This week Finance Minister Trevor Manuel became the king of bling. The mini-budget released this week is replete with showy and insubstantial spending. South Africa is to splurge — on 2010; on the Gautrain; and on a series of sometimes dubious industrial projects. What’s going on?
Surely, there any number of ways Manuel could productively spend taxpayers’ rands — on education, health, safety, housing and welfare — without making public appeals for deserving projects!
The problem, paradoxically, is that money is no longer the problem. Manuel’s Cabinet colleagues battle to spend the moola, and to spend it well.
His medium-term budget, which both tells us where we are at by the half-way mark and how he intends trying to spend our money over the next three years, shows that next year he will rake in about R9-billion more than he will spend. It highlights the fact that the government of a developing state, one with a huge negative legacy and where people beg for food and money on the streets, is budgeting for a surplus. Manuel’s three-year plan shows he expects to run zero or marginal deficits over the next three years — while the conventional wisdom mandates that governments can prudently run budget deficits of 3% of GDP to stimulate growth and development.
This is the equivalent of about R50-billion a year over the next three years which Manuel is apparently willing to forgo largely because the state does not have the absorptive capacity to oversee a development programme which matches affordability.
This places the minister in quite a bind. He cannot reduce his budget surplus by cutting taxes, because this will play havoc with Reserve Bank Governor Tito Mboweni’s attempts to rein in consumer spending and keep inflation within its tidy band.

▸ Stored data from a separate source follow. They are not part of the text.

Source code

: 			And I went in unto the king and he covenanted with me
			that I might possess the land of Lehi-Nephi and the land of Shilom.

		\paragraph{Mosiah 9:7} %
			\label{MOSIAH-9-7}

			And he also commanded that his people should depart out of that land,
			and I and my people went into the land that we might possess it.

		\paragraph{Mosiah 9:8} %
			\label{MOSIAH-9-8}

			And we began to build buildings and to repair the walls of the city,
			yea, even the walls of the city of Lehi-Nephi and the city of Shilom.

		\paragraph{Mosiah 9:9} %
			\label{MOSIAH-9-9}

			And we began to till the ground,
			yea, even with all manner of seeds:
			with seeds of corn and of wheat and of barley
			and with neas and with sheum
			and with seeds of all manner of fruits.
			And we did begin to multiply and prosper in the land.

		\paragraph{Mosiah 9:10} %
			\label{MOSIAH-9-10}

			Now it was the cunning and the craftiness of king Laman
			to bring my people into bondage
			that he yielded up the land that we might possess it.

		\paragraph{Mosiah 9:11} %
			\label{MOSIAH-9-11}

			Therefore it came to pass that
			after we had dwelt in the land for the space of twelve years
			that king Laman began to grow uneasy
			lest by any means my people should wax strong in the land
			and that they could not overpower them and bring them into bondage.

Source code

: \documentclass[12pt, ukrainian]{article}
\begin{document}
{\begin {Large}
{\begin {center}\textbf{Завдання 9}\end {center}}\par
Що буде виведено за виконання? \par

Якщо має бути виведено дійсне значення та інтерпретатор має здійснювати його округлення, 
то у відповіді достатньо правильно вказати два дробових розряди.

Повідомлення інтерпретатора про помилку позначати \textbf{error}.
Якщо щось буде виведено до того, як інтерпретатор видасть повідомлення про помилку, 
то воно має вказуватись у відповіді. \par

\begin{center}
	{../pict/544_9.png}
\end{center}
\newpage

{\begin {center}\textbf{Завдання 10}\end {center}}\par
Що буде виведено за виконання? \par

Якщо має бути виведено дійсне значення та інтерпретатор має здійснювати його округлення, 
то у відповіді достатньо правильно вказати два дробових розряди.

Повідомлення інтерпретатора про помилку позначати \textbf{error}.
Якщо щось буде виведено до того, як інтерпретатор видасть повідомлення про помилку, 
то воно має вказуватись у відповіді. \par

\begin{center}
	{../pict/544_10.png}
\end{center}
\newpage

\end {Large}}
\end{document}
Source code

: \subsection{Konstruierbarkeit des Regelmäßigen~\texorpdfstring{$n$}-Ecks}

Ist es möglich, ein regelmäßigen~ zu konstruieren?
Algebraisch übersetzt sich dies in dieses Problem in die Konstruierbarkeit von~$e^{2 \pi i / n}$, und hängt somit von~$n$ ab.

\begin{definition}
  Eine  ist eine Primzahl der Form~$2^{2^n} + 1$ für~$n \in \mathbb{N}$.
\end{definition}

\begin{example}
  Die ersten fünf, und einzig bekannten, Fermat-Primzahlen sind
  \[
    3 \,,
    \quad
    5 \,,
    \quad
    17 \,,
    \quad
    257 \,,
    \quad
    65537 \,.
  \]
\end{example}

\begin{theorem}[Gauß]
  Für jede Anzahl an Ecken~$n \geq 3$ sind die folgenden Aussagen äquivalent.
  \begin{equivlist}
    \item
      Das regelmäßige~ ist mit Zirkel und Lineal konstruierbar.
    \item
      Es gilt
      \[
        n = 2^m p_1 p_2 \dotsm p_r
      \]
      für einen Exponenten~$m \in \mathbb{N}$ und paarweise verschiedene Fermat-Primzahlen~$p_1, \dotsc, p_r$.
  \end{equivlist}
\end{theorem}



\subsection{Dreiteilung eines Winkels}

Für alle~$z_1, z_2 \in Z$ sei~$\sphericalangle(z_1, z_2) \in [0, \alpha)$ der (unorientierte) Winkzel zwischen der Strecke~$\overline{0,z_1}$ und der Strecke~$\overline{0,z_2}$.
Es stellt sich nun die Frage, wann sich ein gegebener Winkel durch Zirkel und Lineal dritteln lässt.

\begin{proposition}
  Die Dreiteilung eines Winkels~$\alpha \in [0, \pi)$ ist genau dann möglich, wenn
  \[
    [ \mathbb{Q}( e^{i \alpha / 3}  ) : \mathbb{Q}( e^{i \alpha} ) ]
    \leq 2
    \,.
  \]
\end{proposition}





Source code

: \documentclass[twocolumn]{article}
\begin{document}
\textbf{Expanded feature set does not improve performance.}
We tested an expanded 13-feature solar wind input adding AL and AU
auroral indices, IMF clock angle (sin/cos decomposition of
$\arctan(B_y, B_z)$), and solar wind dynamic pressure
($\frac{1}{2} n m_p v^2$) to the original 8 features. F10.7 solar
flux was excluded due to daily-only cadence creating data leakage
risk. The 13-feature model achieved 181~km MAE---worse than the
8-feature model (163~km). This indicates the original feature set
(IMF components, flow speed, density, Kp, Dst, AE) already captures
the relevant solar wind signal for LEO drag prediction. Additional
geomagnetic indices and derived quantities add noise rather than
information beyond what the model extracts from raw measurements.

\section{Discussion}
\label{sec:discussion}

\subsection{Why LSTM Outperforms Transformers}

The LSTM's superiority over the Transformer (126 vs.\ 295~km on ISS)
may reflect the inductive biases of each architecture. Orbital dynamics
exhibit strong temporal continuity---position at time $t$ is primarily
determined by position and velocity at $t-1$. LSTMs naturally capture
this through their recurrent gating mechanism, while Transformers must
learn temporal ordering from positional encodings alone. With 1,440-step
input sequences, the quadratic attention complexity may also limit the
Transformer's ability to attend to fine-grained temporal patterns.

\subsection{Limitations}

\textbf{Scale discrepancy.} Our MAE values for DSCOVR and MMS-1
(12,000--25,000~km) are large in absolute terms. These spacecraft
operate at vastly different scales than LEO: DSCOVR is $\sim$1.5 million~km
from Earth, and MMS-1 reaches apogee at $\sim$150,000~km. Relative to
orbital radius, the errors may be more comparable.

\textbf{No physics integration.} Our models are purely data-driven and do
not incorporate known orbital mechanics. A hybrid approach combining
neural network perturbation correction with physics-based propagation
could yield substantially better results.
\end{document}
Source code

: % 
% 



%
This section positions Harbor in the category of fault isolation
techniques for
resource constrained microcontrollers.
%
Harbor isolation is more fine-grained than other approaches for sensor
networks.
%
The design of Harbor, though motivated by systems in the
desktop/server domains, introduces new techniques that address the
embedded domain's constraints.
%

Manuel has been partly saved by the 2010 World Cup, which will absorb R15-billion. But mostly, he has been baled out by his colleague, Public Enterprises Minister Alec Erwin, who is looking increasing like a one-person economy.

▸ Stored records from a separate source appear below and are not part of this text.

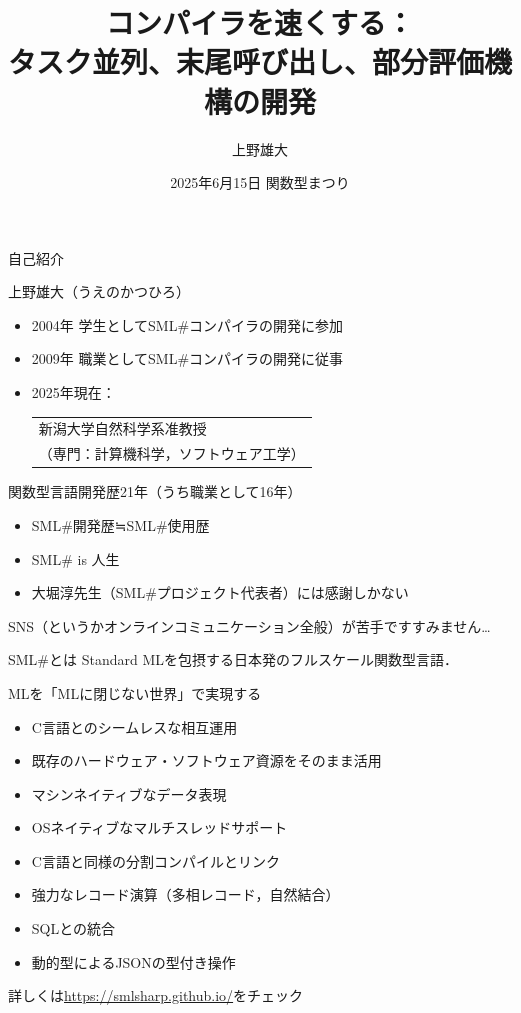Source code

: \documentclass[aspectratio=169,t,dvipdfmx,12pt]{beamer}
\title{\smlsharp{}コンパイラを速くする：\\
タスク並列、末尾呼び出し、部分評価機構の開発}
\author{上野雄大}
\date{2025年6月15日 関数型まつり}
\newcommand\smlsharp{SML\#}
\begin{document}
\maketitle

\begin{frame}{自己紹介}

上野雄大（うえのかつひろ）
\begin{itemize}
\item 2004年 学生として\smlsharp{}コンパイラの開発に参加
\item 2009年 職業として\smlsharp{}コンパイラの開発に従事
\item 2025年現在：\begin{tabular}[t]{@{}l}新潟大学自然科学系准教授\\（専門：計算機科学，ソフトウェア工学）\end{tabular}
\end{itemize}

\bigskip

関数型言語開発歴21年（うち職業として16年）
\begin{itemize}
\item \smlsharp{}開発歴≒\smlsharp{}使用歴
\item \smlsharp{} is 人生
\item 大堀淳先生（\smlsharp{}プロジェクト代表者）には感謝しかない
\end{itemize}

\bigskip

{\footnotesize
SNS（というかオンラインコミュニケーション全般）が苦手ですすみません…}

\end{frame}

\begin{frame}{\smlsharp{}とは}
Standard MLを包摂する日本発のフルスケール関数型言語．

\bigskip

MLを「MLに閉じない世界」で実現する
\begin{itemize}
\item C言語とのシームレスな相互運用
\item 既存のハードウェア・ソフトウェア資源をそのまま活用
\item マシンネイティブなデータ表現
\item OSネイティブなマルチスレッドサポート
\item C言語と同様の分割コンパイルとリンク
\item 強力なレコード演算（多相レコード，自然結合）
\item SQLとの統合
\item 動的型によるJSONの型付き操作
\end{itemize}
\bigskip
詳しくは\url{https://smlsharp.github.io/}をチェック
\end{frame}
\end{document}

Erwin will get billions to invest in a range of pet projects including the Pebble Bed Modular Reactor (R6-billion), technology that works in a test tube but is entirely unproven on any real scale; Infracor (R800-million), which is to build an undersea cable to tackle Telkom (in which government is a 37% shareholder); R840-million to keep state-owned Denel in the arms business; and R80-million to keep state-owned Alexkor mining diamonds.
“Alec rulz” — but should he? Should we be splurging on the PBMR just because we can? The transfusion into Denel can be seen as throwing good money after bad; there little prospect that South Africa can compete in the global arms bazaar and we may as well give up trying. Infracor is a good investment, but the mind boggles at the Alexkor price tag.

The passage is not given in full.